Gulf Boulevard was two lanes when her family checked into the first of a series of St. Pete Beach hotels, where they retreated from winter's cold in Terre Haute, Ind. By 1980, beach condo booms had wiped out enough moderately priced seasonal rentals that Long bought an RV and moved inland. Each year she spent four months at the Holiday Campground in Seminole, waiting for spring to arrive. But the campground was leveled for a condo four years ago, forcing her farther inland to a mobile home park near U.S. 19 in Pinellas Park.
"If I am forced out of this place, I just won't come back to Florida," she said before a Friday reunion of about 100 other snowbirds scattered by the same campground closing. "It's sad. I come here for the beaches, the sunsets, the charming little seafood restaurants. That's not what's here anymore. Pinellas is becoming all high-priced condos, malls and traffic congestion like the East Coast."
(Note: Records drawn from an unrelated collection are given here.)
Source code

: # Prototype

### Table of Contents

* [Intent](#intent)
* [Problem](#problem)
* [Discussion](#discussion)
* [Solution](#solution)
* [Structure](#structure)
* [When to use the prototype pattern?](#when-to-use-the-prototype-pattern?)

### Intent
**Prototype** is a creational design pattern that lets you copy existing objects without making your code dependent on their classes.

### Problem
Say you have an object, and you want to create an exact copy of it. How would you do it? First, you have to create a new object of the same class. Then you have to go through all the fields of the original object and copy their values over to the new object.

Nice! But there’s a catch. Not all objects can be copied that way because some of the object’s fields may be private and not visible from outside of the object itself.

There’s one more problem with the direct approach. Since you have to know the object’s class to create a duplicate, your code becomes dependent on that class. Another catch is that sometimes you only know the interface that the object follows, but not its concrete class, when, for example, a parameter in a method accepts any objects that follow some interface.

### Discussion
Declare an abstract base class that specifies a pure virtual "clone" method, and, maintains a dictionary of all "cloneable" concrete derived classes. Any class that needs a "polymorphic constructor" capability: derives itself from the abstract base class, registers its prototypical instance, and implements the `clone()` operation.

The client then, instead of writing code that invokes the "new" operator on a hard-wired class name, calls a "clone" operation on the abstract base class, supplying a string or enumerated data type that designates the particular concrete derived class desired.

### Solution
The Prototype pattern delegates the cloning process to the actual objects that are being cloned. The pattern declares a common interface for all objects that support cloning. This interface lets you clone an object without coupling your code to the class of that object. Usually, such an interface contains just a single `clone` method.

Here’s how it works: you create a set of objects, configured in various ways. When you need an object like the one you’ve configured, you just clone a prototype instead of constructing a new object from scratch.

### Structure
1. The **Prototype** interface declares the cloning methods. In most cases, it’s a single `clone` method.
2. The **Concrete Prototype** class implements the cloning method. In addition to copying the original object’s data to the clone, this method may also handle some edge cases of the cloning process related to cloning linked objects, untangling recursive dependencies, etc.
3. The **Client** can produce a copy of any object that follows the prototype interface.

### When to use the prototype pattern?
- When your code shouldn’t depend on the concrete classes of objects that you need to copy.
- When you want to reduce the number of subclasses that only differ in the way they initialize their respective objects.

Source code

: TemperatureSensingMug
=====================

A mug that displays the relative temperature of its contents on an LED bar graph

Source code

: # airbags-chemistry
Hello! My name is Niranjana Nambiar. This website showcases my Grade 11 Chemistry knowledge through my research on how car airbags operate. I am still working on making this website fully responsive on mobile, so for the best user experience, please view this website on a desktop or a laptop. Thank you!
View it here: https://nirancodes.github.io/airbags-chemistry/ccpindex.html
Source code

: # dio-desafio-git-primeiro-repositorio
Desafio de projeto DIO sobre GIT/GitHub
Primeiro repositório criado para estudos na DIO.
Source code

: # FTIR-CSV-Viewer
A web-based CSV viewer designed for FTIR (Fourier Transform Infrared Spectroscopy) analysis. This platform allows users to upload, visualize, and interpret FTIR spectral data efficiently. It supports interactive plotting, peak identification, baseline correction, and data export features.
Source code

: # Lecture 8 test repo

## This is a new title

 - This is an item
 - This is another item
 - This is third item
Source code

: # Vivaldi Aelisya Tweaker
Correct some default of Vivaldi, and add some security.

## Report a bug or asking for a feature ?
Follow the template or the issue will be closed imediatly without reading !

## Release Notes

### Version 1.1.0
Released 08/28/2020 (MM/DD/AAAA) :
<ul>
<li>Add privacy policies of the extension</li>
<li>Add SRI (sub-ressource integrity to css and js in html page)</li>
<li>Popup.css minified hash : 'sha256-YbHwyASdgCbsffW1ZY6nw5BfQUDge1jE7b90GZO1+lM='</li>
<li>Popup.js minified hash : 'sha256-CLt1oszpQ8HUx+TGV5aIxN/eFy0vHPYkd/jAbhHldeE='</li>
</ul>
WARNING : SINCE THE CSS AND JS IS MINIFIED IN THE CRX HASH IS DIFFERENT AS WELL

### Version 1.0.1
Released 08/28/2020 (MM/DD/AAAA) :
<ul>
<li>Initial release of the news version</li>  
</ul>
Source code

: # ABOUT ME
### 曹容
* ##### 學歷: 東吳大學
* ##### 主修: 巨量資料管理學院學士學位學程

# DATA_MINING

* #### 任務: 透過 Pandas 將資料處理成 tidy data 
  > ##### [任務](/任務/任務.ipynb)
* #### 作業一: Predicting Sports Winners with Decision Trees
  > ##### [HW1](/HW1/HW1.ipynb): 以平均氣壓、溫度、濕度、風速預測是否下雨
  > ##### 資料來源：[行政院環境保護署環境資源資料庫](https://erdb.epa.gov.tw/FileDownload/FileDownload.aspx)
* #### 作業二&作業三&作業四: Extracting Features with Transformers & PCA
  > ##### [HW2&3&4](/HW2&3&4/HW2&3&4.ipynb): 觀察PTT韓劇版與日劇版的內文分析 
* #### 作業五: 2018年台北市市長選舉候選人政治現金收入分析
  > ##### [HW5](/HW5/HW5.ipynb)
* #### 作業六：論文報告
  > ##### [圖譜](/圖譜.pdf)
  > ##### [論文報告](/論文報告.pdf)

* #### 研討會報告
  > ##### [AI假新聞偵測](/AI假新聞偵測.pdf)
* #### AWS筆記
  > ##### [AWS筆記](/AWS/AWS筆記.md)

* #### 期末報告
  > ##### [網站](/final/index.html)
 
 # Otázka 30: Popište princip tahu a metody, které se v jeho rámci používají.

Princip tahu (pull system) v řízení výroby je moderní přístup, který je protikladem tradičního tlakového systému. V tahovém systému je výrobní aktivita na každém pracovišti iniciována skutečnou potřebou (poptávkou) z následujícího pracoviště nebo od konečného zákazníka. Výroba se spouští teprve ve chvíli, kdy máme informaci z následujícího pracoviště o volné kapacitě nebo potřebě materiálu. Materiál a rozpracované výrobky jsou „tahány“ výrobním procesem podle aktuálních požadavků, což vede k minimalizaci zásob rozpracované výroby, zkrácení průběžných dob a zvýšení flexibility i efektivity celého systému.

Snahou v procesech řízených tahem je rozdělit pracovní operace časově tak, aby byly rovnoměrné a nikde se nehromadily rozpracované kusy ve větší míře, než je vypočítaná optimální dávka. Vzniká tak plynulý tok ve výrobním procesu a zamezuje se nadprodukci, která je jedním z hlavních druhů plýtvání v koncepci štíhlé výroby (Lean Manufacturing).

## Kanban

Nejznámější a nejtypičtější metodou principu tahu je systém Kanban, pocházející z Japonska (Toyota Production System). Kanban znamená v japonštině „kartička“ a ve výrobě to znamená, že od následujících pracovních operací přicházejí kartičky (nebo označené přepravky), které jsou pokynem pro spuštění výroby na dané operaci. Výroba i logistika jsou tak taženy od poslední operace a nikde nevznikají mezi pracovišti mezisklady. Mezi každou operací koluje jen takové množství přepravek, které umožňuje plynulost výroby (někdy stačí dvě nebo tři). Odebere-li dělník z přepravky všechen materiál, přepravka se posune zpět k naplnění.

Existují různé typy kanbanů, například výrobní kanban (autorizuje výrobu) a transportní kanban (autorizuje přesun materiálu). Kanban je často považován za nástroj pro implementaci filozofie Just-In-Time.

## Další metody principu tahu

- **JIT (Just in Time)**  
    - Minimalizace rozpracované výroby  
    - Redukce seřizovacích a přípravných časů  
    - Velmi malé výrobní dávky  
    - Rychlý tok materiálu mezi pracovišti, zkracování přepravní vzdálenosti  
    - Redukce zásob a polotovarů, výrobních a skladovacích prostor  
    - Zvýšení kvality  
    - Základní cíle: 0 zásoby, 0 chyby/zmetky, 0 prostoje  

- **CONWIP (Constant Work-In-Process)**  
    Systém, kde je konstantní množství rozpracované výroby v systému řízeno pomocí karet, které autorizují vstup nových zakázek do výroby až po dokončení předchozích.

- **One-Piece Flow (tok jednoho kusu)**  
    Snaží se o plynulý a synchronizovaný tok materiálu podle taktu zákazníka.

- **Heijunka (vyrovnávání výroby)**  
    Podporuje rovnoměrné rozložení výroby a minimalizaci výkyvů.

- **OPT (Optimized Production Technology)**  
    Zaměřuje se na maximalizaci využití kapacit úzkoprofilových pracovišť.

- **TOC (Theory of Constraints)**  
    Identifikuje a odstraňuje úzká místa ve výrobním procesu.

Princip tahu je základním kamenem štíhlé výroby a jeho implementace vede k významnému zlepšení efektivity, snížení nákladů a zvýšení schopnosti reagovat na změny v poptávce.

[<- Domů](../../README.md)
As the peak winter season swings into prime-time this week, it's off to a slow but steady start for the big hotels due to a warm January up north, a late Easter and higher energy prices. But the owners of moderately priced hotels away from the gulf say business is booming with visitors priced out of the beaches. And try to find a spot in the all-but-extinct mom and pop beach motels or the dwindling inventory of recreational vehicle or mobile home parks.
"There's nothing left in the mid to budget range," said Tony DeGeorge, a Clearwater hotel broker.
The vision of the ramshackle working class retreat portrayed in Summer Rental, a 1985 John Candy comedy filmed on the Pinellas beaches in 10 days, is about to fade into history.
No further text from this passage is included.